William Gibson’s cyberpunk stories show why Apple is getting rid of cords - walterbell
http://www.slate.com/blogs/future_tense/2016/09/08/william_gibson_s_cyberpunk_stories_show_why_apple_is_getting_rid_of_cords.html
======
electic
The problem is not that they got rid of the jack, the problem is the solution
they came up with. Okay, so the give out a lightening headphone set with the
new phone.

My options:

\- Listening to music : Now I can listen to music but not charge at the same
time. To accomplish that, Apple says I need a dock. Ok.

\- Need to go to Macbook Pro. Oh crap, need to swap headphones to Macbook Pro.
Ok, Macbook Pro does not have a lightening port. SOL there. What about next
gen, will it have a lightening port? Probably not.

\- Okay, let's go full wireless. Oops. They have their own chip and protocol
there. So no one else will adopt it in mass. Plus, it is 150 dollars to get
this new set of headphones. That is wrong.
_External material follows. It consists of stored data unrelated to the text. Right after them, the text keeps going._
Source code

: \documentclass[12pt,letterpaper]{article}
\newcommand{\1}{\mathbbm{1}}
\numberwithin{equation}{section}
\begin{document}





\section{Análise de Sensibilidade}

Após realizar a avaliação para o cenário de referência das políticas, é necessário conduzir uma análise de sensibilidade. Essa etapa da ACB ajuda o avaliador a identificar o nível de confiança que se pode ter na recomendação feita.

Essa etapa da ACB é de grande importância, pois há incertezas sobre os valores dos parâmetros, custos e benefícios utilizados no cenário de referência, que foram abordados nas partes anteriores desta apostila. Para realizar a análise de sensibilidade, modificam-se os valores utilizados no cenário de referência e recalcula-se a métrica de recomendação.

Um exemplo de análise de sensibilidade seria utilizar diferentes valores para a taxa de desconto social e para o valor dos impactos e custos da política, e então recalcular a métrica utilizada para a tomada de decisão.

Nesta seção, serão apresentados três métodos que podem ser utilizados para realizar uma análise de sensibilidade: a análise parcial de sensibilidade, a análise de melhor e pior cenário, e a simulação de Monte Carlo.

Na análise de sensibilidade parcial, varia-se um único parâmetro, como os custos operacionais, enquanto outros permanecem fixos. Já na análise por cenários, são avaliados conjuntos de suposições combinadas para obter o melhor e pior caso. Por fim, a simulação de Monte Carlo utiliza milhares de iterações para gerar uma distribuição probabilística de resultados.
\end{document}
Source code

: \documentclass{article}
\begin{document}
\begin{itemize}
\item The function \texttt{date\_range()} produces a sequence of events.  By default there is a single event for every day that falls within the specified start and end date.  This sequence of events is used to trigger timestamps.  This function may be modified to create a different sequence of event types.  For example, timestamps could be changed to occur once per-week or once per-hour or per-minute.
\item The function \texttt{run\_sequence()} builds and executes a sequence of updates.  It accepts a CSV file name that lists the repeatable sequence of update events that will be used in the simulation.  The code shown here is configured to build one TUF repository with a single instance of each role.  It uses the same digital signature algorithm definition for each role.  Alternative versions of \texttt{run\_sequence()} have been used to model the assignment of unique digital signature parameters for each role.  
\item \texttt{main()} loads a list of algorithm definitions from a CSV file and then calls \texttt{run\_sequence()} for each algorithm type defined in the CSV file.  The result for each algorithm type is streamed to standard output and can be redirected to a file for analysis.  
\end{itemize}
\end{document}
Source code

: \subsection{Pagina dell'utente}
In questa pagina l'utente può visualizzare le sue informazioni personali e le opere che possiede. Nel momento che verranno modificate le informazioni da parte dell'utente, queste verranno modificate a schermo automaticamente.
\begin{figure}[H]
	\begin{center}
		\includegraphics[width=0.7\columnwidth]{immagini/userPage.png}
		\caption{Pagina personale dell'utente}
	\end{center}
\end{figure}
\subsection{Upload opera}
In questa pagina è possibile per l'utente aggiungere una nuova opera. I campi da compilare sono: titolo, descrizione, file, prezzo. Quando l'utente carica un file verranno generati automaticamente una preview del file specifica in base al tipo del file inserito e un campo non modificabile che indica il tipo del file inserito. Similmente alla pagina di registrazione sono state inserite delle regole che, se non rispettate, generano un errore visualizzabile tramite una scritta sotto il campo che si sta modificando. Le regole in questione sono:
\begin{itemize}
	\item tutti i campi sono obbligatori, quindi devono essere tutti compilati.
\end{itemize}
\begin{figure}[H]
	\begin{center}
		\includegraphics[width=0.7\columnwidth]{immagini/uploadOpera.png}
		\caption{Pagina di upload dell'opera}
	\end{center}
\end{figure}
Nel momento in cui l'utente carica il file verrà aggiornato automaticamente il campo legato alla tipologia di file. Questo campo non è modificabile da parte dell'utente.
In the past when they got rid of stuff, there was a solution that was industry
accepted and gaining in popularity. DVD removal? SSD is there, Wifi is there,
and SD slot is there. All standards other folks have.

For the first time in 9 years, I won't be upgrading my iPhone. Instead of de-
clutting my life and making it easier, it is increasingly full of fraking 40
dollar dongles, hubs, batteries, and multiple accessories of the same type. No
thanks.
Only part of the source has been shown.